Di sebuah desa kecil yang dikelilingi hutan, hiduplah seorang anak laki-laki bernama Berto. Usianya baru menginjak 12 tahun, namun ia terkenal di kampung sebagai anak yang pemberani dan penuh rasa ingin tahu. Setiap sore, Berto gemar menjelajahi hutan kecil di belakang rumahnya. Ia merasa hutan itu seperti dunia lain yang penuh dengan petualangan.
“Jangan terlalu jauh masuk ke dalam, Berto,” nasihat ibunya suatu sore. “Hutan itu katanya angker. Banyak penghuni tak kasatmata.”
Namun, Berto hanya tersenyum. “Ah, Mama. Itu cuma cerita orang-orang tua.”
Hari itu, Berto membawa bekal kecil—sepotong roti dan sebotol air—dan berencana menjelajahi area yang lebih dalam dari biasanya. Saat matahari mulai tenggelam, ia tiba di sebuah pohon besar yang terlihat berbeda. Pohonnya sangat tua, dengan akar yang menjalar ke segala arah. Anehnya, di bawah pohon itu ada sebuah lubang gelap yang tampak seperti pintu masuk ke dunia lain.
Tiba-tiba, angin dingin berhembus, dan suara perempuan tua yang lirih terdengar. “Berto… masuklah ke sini… kita bermain bersama…”
Meskipun takut, rasa penasaran Berto mengalahkan akal sehatnya. Ia melangkah mendekati lubang itu. Seketika, kegelapan menyelimutinya, dan ia lenyap tanpa jejak.
Malam itu, keluarga Berto panik karena ia tak kunjung pulang. Orang-orang desa berkumpul, menyusuri hutan dengan obor dan senter. Namun, tak ada jejak Berto sama sekali.
Anehnya, tiga hari kemudian, Berto muncul kembali di depan rumahnya. Ia terlihat seperti biasa, hanya saja ada sesuatu yang aneh: ia terus tersenyum tanpa henti. Senyumnya tidak ceria, melainkan kosong, seperti boneka yang kehilangan jiwa.
Orang tuanya mencoba bertanya, tetapi Berto tidak menjawab. Hanya senyum itu yang terus ia tunjukkan. Tubuhnya pun dingin seperti es. “Ini bukan Berto kita,” bisik ayahnya dengan suara gemetar.
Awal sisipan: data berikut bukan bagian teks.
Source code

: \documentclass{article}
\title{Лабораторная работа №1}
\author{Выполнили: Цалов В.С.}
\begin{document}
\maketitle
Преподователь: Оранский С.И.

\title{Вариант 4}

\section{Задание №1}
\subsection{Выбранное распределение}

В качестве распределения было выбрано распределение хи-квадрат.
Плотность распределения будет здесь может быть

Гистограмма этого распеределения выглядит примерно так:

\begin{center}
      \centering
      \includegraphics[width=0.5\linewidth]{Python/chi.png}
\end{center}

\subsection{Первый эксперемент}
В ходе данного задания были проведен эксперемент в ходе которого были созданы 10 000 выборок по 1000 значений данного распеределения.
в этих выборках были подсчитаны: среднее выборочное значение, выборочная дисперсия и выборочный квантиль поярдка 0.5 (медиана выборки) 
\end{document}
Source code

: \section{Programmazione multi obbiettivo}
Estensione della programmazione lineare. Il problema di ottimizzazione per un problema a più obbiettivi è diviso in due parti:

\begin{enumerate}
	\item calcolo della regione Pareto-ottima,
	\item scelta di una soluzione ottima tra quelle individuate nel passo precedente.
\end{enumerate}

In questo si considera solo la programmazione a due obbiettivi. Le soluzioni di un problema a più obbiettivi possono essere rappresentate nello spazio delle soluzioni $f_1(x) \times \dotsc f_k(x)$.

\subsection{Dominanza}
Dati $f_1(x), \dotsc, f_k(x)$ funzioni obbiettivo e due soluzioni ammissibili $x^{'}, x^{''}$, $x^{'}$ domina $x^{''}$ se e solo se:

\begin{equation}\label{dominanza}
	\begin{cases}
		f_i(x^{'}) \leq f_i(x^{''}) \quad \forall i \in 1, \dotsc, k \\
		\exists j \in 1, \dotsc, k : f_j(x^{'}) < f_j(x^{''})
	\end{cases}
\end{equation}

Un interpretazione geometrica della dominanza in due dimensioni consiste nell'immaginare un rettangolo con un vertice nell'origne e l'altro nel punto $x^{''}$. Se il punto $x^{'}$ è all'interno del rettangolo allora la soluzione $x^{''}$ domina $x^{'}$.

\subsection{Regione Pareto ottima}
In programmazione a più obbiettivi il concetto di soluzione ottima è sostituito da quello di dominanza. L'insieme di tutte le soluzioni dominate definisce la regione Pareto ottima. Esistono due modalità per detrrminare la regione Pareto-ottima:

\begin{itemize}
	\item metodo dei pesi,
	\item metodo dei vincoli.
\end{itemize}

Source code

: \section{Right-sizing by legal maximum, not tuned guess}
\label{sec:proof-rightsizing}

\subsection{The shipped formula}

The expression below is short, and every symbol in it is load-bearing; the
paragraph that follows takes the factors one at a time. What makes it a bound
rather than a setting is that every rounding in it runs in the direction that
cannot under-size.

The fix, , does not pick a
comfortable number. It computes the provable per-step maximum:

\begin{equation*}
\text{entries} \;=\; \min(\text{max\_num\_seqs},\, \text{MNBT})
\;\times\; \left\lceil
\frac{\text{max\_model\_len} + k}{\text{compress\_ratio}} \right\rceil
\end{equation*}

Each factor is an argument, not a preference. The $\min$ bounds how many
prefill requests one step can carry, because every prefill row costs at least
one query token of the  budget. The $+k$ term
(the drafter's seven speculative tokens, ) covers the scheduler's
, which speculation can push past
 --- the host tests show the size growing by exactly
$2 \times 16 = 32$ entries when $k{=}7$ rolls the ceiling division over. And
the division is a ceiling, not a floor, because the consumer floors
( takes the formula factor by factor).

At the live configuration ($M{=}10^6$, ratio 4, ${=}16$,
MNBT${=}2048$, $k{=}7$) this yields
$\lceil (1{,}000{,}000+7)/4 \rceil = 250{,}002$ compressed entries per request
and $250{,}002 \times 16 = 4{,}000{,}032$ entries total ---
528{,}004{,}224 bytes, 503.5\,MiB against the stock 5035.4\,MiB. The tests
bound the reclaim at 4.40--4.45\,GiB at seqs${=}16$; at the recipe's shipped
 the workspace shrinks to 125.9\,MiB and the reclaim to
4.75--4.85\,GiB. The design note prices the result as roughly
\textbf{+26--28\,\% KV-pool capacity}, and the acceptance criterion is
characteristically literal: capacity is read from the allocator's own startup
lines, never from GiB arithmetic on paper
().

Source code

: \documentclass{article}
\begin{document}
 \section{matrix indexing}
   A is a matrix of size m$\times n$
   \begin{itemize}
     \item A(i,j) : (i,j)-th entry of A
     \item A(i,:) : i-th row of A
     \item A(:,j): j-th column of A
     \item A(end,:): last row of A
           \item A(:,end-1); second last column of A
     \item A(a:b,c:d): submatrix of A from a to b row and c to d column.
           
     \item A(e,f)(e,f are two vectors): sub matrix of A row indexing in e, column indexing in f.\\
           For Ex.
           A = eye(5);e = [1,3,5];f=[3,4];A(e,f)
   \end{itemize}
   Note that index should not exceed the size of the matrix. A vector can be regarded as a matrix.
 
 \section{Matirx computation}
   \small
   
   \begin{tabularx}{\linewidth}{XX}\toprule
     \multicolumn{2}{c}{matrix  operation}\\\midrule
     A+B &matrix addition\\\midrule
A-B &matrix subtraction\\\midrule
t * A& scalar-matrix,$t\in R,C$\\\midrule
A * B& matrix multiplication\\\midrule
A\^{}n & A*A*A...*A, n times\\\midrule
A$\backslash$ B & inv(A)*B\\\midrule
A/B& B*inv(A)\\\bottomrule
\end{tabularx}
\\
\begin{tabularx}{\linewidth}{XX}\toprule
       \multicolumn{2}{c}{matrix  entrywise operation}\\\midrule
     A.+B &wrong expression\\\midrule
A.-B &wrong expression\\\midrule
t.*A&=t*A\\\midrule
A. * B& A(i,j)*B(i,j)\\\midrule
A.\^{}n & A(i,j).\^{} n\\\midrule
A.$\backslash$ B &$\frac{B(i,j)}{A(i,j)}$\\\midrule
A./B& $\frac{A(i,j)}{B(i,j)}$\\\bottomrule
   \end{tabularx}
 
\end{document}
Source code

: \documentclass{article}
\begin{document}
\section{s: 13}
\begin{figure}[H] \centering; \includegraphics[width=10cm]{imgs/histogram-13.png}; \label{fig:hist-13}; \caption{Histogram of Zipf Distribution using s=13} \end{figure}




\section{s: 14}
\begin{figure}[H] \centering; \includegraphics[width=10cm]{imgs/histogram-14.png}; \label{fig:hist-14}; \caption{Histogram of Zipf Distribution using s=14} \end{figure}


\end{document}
Mereka membawa Berto ke pendeta desa, yang dikenal memiliki keahlian mengusir roh jahat. Pendeta itu memeriksa Berto dan segera merasakan aura gelap yang menyelimuti anak itu. “Anak ini telah dibawa ke dunia lain oleh makhluk gaib. Kita harus mendoakannya.”
Pendeta mengajak seluruh keluarga dan warga desa untuk berdoa bersama di gereja. Lilin-lilin dinyalakan, dan doa pengusiran roh dipanjatkan dengan sungguh-sungguh. Berto yang awalnya tenang, tiba-tiba mulai tertawa keras. Tawa itu menggema di dalam gereja, menakutkan semua orang.
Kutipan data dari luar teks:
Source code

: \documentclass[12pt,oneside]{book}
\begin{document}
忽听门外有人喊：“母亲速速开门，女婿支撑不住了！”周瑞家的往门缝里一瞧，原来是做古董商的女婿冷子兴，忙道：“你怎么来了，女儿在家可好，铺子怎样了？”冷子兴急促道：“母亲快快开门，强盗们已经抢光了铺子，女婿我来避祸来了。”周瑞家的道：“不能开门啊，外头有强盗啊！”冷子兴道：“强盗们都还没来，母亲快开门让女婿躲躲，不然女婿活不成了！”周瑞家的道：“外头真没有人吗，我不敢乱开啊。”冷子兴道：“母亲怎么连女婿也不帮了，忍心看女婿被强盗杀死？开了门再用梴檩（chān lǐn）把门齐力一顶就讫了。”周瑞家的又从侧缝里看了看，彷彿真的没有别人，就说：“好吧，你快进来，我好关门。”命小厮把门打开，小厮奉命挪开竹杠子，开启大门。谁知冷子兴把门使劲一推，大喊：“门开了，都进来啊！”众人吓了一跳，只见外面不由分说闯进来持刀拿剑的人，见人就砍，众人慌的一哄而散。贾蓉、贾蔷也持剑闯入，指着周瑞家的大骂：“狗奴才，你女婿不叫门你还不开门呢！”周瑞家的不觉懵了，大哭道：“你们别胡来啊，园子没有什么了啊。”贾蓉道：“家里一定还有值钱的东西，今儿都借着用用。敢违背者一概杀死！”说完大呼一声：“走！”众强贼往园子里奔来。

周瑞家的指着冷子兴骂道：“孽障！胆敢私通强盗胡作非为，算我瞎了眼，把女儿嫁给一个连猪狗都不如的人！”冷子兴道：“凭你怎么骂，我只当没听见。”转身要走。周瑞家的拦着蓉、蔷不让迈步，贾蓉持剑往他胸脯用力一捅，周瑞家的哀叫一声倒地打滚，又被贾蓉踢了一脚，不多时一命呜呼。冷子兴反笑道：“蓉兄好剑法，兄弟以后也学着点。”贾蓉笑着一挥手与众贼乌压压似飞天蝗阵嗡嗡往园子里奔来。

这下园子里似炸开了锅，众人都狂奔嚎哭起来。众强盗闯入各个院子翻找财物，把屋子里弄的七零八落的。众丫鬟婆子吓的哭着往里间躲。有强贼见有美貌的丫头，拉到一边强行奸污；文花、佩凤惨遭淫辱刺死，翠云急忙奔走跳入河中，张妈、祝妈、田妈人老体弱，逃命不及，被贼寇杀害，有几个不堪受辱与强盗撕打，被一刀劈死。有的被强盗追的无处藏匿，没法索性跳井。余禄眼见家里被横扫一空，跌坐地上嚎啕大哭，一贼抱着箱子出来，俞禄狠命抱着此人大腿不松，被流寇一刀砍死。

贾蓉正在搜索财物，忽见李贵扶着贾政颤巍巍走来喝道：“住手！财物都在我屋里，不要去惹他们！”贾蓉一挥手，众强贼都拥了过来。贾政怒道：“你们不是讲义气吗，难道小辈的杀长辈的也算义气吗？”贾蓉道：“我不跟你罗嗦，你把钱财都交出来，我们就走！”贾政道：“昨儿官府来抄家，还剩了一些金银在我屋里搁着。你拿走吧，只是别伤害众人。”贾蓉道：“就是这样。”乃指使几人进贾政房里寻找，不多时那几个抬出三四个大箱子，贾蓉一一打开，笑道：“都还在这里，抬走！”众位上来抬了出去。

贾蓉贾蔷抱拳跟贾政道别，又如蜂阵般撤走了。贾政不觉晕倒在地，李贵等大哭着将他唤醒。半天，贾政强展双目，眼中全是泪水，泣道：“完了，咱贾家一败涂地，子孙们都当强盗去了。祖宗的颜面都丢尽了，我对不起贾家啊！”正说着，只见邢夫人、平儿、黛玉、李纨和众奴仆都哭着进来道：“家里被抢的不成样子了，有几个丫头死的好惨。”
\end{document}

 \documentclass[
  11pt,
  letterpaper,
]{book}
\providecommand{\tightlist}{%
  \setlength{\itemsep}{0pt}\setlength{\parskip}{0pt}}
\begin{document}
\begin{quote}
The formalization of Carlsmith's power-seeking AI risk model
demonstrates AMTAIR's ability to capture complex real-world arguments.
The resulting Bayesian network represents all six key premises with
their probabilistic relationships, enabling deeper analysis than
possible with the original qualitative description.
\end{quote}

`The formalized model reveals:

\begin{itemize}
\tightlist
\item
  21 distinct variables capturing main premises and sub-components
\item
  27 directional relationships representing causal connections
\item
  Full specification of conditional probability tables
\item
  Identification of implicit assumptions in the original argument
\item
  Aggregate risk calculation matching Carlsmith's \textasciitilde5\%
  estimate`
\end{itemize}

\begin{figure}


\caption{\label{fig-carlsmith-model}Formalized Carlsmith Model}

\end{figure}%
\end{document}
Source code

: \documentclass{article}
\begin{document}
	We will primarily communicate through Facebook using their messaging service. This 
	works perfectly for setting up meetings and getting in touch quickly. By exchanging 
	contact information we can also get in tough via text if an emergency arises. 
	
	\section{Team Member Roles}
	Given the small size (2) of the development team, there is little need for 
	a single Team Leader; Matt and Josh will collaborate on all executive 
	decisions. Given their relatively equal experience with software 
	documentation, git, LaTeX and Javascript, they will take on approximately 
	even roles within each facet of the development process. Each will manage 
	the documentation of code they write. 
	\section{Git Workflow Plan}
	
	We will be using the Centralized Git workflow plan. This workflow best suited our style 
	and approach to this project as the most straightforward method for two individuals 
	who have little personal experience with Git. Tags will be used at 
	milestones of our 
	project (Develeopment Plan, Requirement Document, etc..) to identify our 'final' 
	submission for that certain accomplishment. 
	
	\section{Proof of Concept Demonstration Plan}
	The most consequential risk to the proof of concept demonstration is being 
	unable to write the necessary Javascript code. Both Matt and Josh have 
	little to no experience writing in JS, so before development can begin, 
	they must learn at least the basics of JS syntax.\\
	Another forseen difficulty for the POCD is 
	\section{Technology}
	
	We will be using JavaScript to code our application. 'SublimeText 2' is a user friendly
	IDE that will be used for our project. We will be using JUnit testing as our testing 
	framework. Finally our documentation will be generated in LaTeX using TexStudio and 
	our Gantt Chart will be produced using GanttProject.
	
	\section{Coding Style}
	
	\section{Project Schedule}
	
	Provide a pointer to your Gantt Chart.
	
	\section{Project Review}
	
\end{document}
Ketika pendeta terus melantunkan doa, Berto mulai menangis. “Ampun… jangan… tolong aku…” suara yang keluar dari mulutnya bukanlah suara Berto, melainkan suara seorang wanita tua.
Dengan doa terakhir, makhluk itu keluar dari tubuh Berto, disertai angin kencang yang memadamkan lilin-lilin. Berto pun jatuh pingsan.
Setelah kejadian itu, Berto pulih sepenuhnya. Ia tak lagi ingat apa yang terjadi di hutan, tapi ia menjadi anak yang lebih penurut. Ia juga tidak pernah lagi masuk ke dalam hutan itu. Dan sejak malam itu, suara perempuan tua tidak pernah terdengar lagi di desa mereka.
Namun, pohon besar itu masih berdiri kokoh, seolah menunggu seseorang yang cukup penasaran untuk mendekat.